AIMultiple ResearchAIMultiple Research

Synthetic Data Statistics: Benefits, Vendors, Market Size [2024]

Synthetic data generation tools generate synthetic data to preserve the privacy of data, to test systems or to create training data for machine learning algorithms. For more detailed information about synthetic data, please check our ultimate guide to synthetic data.

This article is a collection of 26 up-to-date synthetic data statistics from various origins such as researches of reputable sources. In this list, you will find synthetic data stats about:

Market size forecasts

We can expect that the synthetic data market will continue to grow >10% p.a. since most of the synthetic data market serves:

  1. Test data management which is expected to grow 11.6% CAGR
  2. AI training data generation, which is expected to grow at 22.2% CAGR

Why does synthetic data matter?

  • Gartner estimates that by 2024, 60% of the data used for the de­vel­op­ment of AI and an­a­lyt­ics projects will be syn­thet­i­cally gen­er­ated.
  • Mostly AI claims that synthetic data can retain 99% of the information and value of the original dataset while protecting sensitive data from re-identification. However, these results are based on a benchmark analyzed by their own team and the underlying data was not published. (Mostly AI)
  • “Companies only need 50% of their original, authentic training data to finish the formal training of their algorithms”, claims Yashar Behzadi, CEO of Neuromation, a synthetic data generation startup. (eeNews)
  • When training data is highly imbalanced (e.g. more than 99% of instances belong to one class) synthetic data generation is necessary to build accurate machine learning models. (Tensorflow)
  • Another important function of synthetic data is to keep data secure as:
    • 17% of the global online population were victims of digital theft over the last few decades and it is estimated that 80% of the cybercrimes are not reported. (UN)

How protective is synthetic data?

Synthetic data is useful to eliminate security gaps that traditional anonymization techniques can not prevent.
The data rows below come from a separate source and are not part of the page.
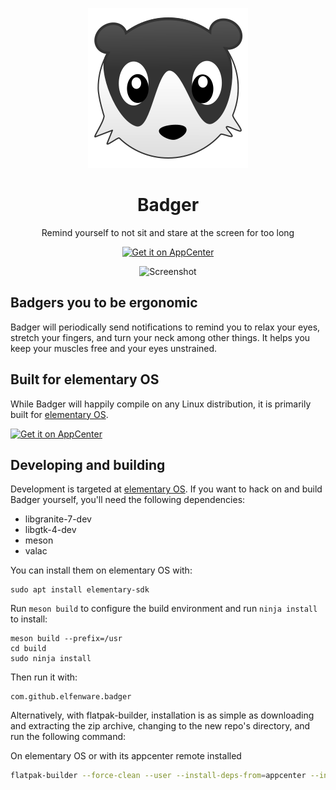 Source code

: <p align="center">
    <img src="data/icons/hicolor/128.svg" alt="Icon" />
</p>

<h1 align="center">Badger</h1>
<p align="center">Remind yourself to not sit and stare at the screen for too long</p>

<p align="center">
  <a href="https://appcenter.elementary.io/com.github.elfenware.badger">
    <img src="https://appcenter.elementary.io/badge.svg" alt="Get it on AppCenter" />
  </a>
</p>

<p align="center">
    <img src="data/window-screenshot.png" alt="Screenshot">
</p>


## Badgers you to be ergonomic

Badger will periodically send notifications to remind you to relax your eyes,
stretch your fingers, and turn your neck among other things. It helps you keep
your muscles free and your eyes unstrained.


## Built for elementary OS

While Badger will happily compile on any Linux distribution, it is primarily
built for [elementary OS].

[![Get it on AppCenter](https://appcenter.elementary.io/badge.svg)][AppCenter]


## Developing and building

Development is targeted at [elementary OS]. If you want to hack on and
build Badger yourself, you'll need the following dependencies:

* libgranite-7-dev
* libgtk-4-dev
* meson
* valac

You can install them on elementary OS with:

```shell
sudo apt install elementary-sdk
```

Run `meson build` to configure the build environment and run `ninja install`
to install:

```shell
meson build --prefix=/usr
cd build
sudo ninja install
```

Then run it with:

```shell
com.github.elfenware.badger
```

Alternatively, with flatpak-builder, installation is as simple as downloading and extracting the zip archive, changing to the new repo's directory,
and run the following command:

On elementary OS or with its appcenter remote installed

```bash
flatpak-builder --force-clean --user --install-deps-from=appcenter --install builddir ./com.github.elfenware.badger.yml
```

[elementary OS]: https://elementary.io
[AppCenter]: https://appcenter.elementary.io/com.github.elfenware.badger

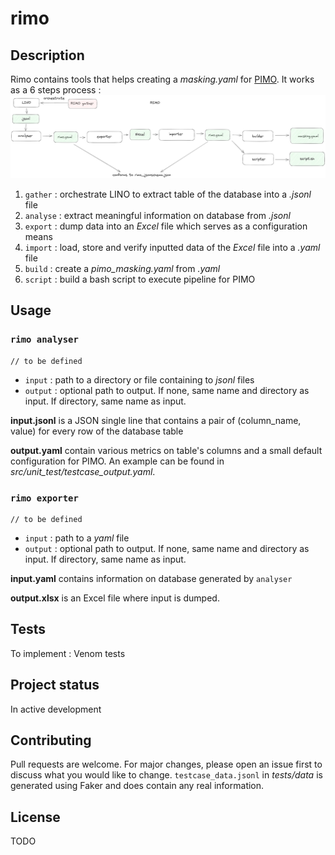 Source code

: # rimo
## Description
Rimo contains tools that helps creating a *masking.yaml* for [PIMO](https://github.com/CGI-FR/PIMO).
It works as a 6 steps process :
![rimo steps](.github/img/rimo_steps.png "rimo steps")
1. `gather` : orchestrate LINO to extract table of the database into a *.jsonl* file
2. `analyse` : extract meaningful information on database from *.jsonl*
3. `export` : dump data into an *Excel* file which serves as a configuration means 
4. `import` : load, store and verify inputted data of the *Excel* file into a *.yaml* file
5. `build` : create a *pimo_masking.yaml* from *.yaml*
6. `script` : build a bash script to execute pipeline for PIMO

<!-- ## Installation
`rimo` command line work in relative project's directory, like `git` or `docker` -->

## Usage

### `rimo analyser`

```console
// to be defined 
```
- `input` : path to a directory or file containing to *jsonl* files
- `output` : optional path to output. If none, same name and directory as input. If directory, same name as input.

**input.jsonl** is a JSON single line that contains a pair of (column_name, value) for every row of the database table

**output.yaml** contain various metrics on table's columns and a small default configuration for PIMO. An example can be found in *src/unit_test/testcase_output.yaml*.

### `rimo exporter`

```console
// to be defined
```
- `input` : path to a *yaml* file
- `output` : optional path to output. If none, same name and directory as input. If directory, same name as input.

**input.yaml** contains information on database generated by `analyser`

**output.xlsx** is an Excel file where input is dumped.

## Tests

To implement : Venom tests

## Project status

In active development

## Contributing 

Pull requests are welcome. For major changes, please open an issue first to discuss what you would like to change.
`testcase_data.jsonl` in *tests/data* is generated using Faker and does contain any real information.

## License

TODO

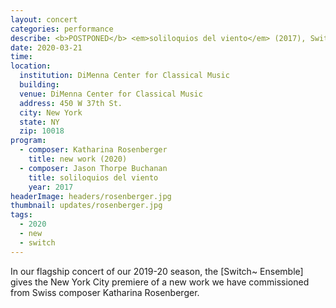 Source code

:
 ```yaml
---
layout: concert
categories: performance
describe: <b>POSTPONED</b> <em>soliloquios del viento</em> (2017), Switch~ Ensemble. Tech for Katharina Rosenberger's <em>Up Close</em> (2019).
date: 2020-03-21
time:
location:
  institution: DiMenna Center for Classical Music
  building:
  venue: DiMenna Center for Classical Music
  address: 450 W 37th St.
  city: New York
  state: NY
  zip: 10018
program:
  - composer: Katharina Rosenberger
    title: new work (2020)
  - composer: Jason Thorpe Buchanan
    title: soliloquios del viento
    year: 2017
headerImage: headers/rosenberger.jpg
thumbnail: updates/rosenberger.jpg
tags:
  - 2020
  - new
  - switch
---
```


In our flagship concert of our 2019-20 season, the [Switch~ Ensemble] gives the New York City premiere of a new work we have commissioned from Swiss composer Katharina Rosenberger.
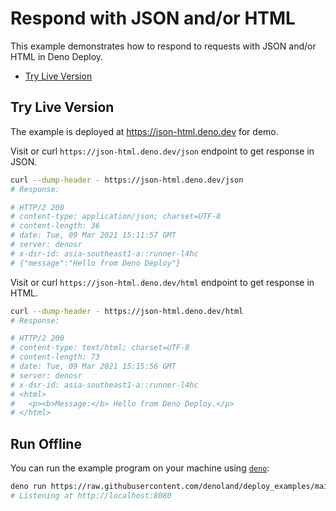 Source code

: # Respond with JSON and/or HTML

This example demonstrates how to respond to requests with JSON and/or HTML in
Deno Deploy.

- [Try Live Version](#try-live-version)

## Try Live Version

The example is deployed at https://json-html.deno.dev for demo.

Visit or curl `https://json-html.deno.dev/json` endpoint to get response in
JSON.

```sh
curl --dump-header - https://json-html.deno.dev/json
# Response:

# HTTP/2 200
# content-type: application/json; charset=UTF-8
# content-length: 36
# date: Tue, 09 Mar 2021 15:11:57 GMT
# server: denosr
# x-dsr-id: asia-southeast1-a::runner-l4hc
# {"message":"Hello from Deno Deploy"}
```

Visit or curl `https://json-html.deno.dev/html` endpoint to get response in
HTML.

```sh
curl --dump-header - https://json-html.deno.dev/html
# Response:

# HTTP/2 200
# content-type: text/html; charset=UTF-8
# content-length: 73
# date: Tue, 09 Mar 2021 15:15:56 GMT
# server: denosr
# x-dsr-id: asia-southeast1-a::runner-l4hc
# <html>
#   <p><b>Message:</b> Hello from Deno Deploy.</p>
# </html>
```

## Run Offline

You can run the example program on your machine using
[`deno`](https://github.com/denoland/deno):

```sh
deno run https://raw.githubusercontent.com/denoland/deploy_examples/main/json_html/mod.js
# Listening at http://localhost:8080
```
Therefore, using an AI-powered synthetic data generation tool can be beneficial to better protect sensitive data. Vendor claims include:

  • 80% of credit card owners can be re-identified from 3 transactions when traditional anonymization techniques are used. (Mostly AI)
  • 51% of mobile phone owners can be re-identified by 2 antenna signals when traditional anonymization techniques are used. (Mostly AI)
  • 87% of all people can be re-identified by their birthday, gender and postcode when traditional anonymization techniques are used. (Mostly AI)

Synthetic data benefits

There are numerous case studies demonstrating that synthetic data improve machine learning model accuracy.

  • Microsoft generated 2 million synthetic sentences to improve the translation of Levantine dialect of Arabic. (Microsoft)
  • A 2020 study shows that using synthetic data improved the machine learning model performance up to 20% while categorizing actions in videos. (American University of Beirut)
  • Researchers were able to identify drivers of cars with 87% accuracy by analyzing synthesized sensor data generated by vehicles. (De Gruyter)
  • A study depicts that using synthetic data reduces the false-positive rates from 60% to 20% while predicting volcanic eruptions. (ScienceMag)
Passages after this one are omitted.